CE: As far as integration, bringing the two companies together, has there been anything you weren’t expecting?
Ruccolo: “I guess if I wasn’t expecting something, I wasn’t expecting it to go as well as it has. I don’t know if that makes any sense [laughs]. Not that I was expecting a whole lot of issues; I had the opportunity to learn a little bit about Wirtgen over the years, obviously not being competitors but being in the same industry.
“They manufacture great products and they’re very close to their customers, and the comments we had received from customers, we share in terms of their perception of Wirtgen, they’ve always been very positive. From that perspective, the support, the people, it has matched every single one of those comments. The integration hasn’t been a plethora of Deere people coming over to Wirtgen to take the company over. It had unbelievable talent and people.

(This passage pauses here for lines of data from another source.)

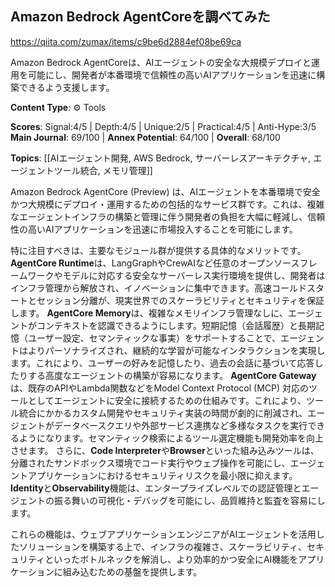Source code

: ## Amazon Bedrock AgentCoreを調べてみた

https://qiita.com/zumax/items/c9be6d2884ef08be69ca

Amazon Bedrock AgentCoreは、AIエージェントの安全な大規模デプロイと運用を可能にし、開発者が本番環境で信頼性の高いAIアプリケーションを迅速に構築できるよう支援します。

**Content Type**: ⚙️ Tools

**Scores**: Signal:4/5 | Depth:4/5 | Unique:2/5 | Practical:4/5 | Anti-Hype:3/5
**Main Journal**: 69/100 | **Annex Potential**: 64/100 | **Overall**: 68/100

**Topics**: [[AIエージェント開発, AWS Bedrock, サーバーレスアーキテクチャ, エージェントツール統合, メモリ管理]]

Amazon Bedrock AgentCore (Preview) は、AIエージェントを本番環境で安全かつ大規模にデプロイ・運用するための包括的なサービス群です。これは、複雑なエージェントインフラの構築と管理に伴う開発者の負担を大幅に軽減し、信頼性の高いAIアプリケーションを迅速に市場投入することを可能にします。

特に注目すべきは、主要なモジュール群が提供する具体的なメリットです。
**AgentCore Runtime**は、LangGraphやCrewAIなど任意のオープンソースフレームワークやモデルに対応する安全なサーバーレス実行環境を提供し、開発者はインフラ管理から解放され、イノベーションに集中できます。高速コールドスタートとセッション分離が、現実世界でのスケーラビリティとセキュリティを保証します。
**AgentCore Memory**は、複雑なメモリインフラ管理なしに、エージェントがコンテキストを認識できるようにします。短期記憶（会話履歴）と長期記憶（ユーザー設定、セマンティックな事実）をサポートすることで、エージェントはよりパーソナライズされ、継続的な学習が可能なインタラクションを実現します。これにより、ユーザーの好みを記憶したり、過去の会話に基づいて応答したりする高度なエージェントの構築が容易になります。
**AgentCore Gateway**は、既存のAPIやLambda関数などをModel Context Protocol (MCP) 対応のツールとしてエージェントに安全に接続するための仕組みです。これにより、ツール統合にかかるカスタム開発やセキュリティ実装の時間が劇的に削減され、エージェントがデータベースクエリや外部サービス連携など多様なタスクを実行できるようになります。セマンティック検索によるツール選定機能も開発効率を向上させます。
さらに、**Code Interpreter**や**Browser**といった組み込みツールは、分離されたサンドボックス環境でコード実行やウェブ操作を可能にし、エージェントアプリケーションにおけるセキュリティリスクを最小限に抑えます。**Identity**と**Observability**機能は、エンタープライズレベルでの認証管理とエージェントの振る舞いの可視化・デバッグを可能にし、品質維持と監査を容易にします。

これらの機能は、ウェブアプリケーションエンジニアがAIエージェントを活用したソリューションを構築する上で、インフラの複雑さ、スケーラビリティ、セキュリティといったボトルネックを解消し、より効率的かつ安全にAI機能をアプリケーションに組み込むための基盤を提供します。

In fact, to this day, there are only a small handful of Deere people that have come over to Wirtgen, including myself.
“I think the fact this is a small industry, customers understand that Wirtgen is now part of Deere, and that’s been well received by customers. I think customers have noticed in terms of the support, the way we’ve gone to market, that little has changed, and what we look for are opportunities where the combination of Wirtgen and Deere can improve how we go to market, the products and what not. But Wirtgen has been a very successful company; we take our time in terms of having that be as well-thought out as possible and not disruptive in any way to customers. That’s the approach we’ve taken to date and that’s the one we’re going to continue to employ.”